Aslında her birey yaşadığı hayatı kendisi yönlendirebilecek, düzenleyebilecek bir yapıya sahip kabul edilir. Fakat çevresel ve dış unsurlar bazen beklenilmeyen sorunlarla karşılaşmaya neden olabilir.


‘’Kimle gezdiğinize, kimle arkadaşlık ettiğinize dikkat edin. Çünkü; bülbül güle, karga çöplüğe götürür.’’ Hz. Mevlana.

İçinde yaşadığımız dönem insanları öyle zorluyor ki, insanlar çok daralıyor ve sıkıntılar yaşıyor. Zorluklar, yetmezlikler ve sıkıntıları aşamamanın rahatsızlığı ile boğuşuyor. Yüz yüze kaldığı durumlar endişelerini arttırıyor. Aşmak için nasıl bir yol bulacağı meselesi ise bazen daha yeni sıkıntılara yol açıyor.

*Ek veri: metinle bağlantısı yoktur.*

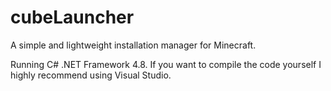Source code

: # cubeLauncher
A simple and lightweight installation manager for Minecraft.

Running C# .NET Framework 4.8. If you want to compile the code yourself I highly recommend using Visual Studio.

Aslında her birey yaşadığı hayatı kendisi yönlendirebilecek, düzenleyebilecek bir yapıya sahip kabul edilir. Fakat çevresel ve dış unsurlar bazen beklenilmeyen sorunlarla karşılaşmaya neden olabilir.

İnsan, yaptığı ve ettiklerinden dolayı da sorunların bizzat kaynağı olabilir. İnsan yaşadığı sürece böylesi durumlarla karşılaşabilir. Karşılaşılan her problemi, hayatı zorlayıcı ve içinden çıkılamaz bir durum olarak görmemek gerekir. 

Hayat sürprizlerle doludur. İnsan ise karşılaştığı sorunları çözmeyi başarabilecek bir donanıma sahiptir. Yeter ki sakin olup sorunu anlamaya çalışsın. Sonrada nasıl çözebileceğine dair yollar bulmaya çalışsın.

Yazının başındaki Mevlana’nın sözü tam da burada anlam buluyor.

Hayatınız boyunca kiminle yola çıkmışsanız öyle bir gelecekle yüzleşmeyi kabul etmişsiniz demektir.

Dost veya dostlar.

Hz. Peygamber’e(as) Sıddık olan Hz. Ebubekir’i(ra) düşündüğünüzde aklımız başımıza geliyor. Tavsiyemdir, ölümsüz olan, bu dostluğu okumaya çalışalım. Tarih daha nice dostluklara şahitlik etmiştir.

Batılılar ‘insan insanın kurdudur’. Der. Dolayısıyla orada menfaatler, çıkarlar dostluğun sınırlarını belirler. Bize göre bu yaklaşım insana büyük bir zulümdür. İnsanı değersizleştirme tavrıdır. Kabul etmemiz mümkün değildir.

Dost veya dostlar, insana yurt olma meselesidir. Yani ‘İnsan, insanın yurdudur’. Şahane bir yaklaşım. 

Dost demek, sırdaş demek. 

Dost demek, kardeş demek.

Dost demek, paylaşmak demek.

Dost demek, rahatlamak demek.

Dost demek, aranan ve arayan demek.

Dost demek, dertlerine ortak olmak demek.

Dost demek, her zorluğa birlikte göğüs germek demek.

Dost demek, unutulmayacak ve örnek alınacak samimi ilişki demektir.

Hayatın zorlukları ve karşılaşılan güçlükler, kurulan dostluklar karşısında güneşin karşısında erimeye yüz tutmuş buza benzer.

İnsan paylaştıkça, aradıkça ve kardeş oldukça dostluklar gelişir ve hayatı daha bir kolaylaşır. Dertleri azalır.

Bugün hepimiz kendimize soralım; kime dost olduk ve kime yurt olduk?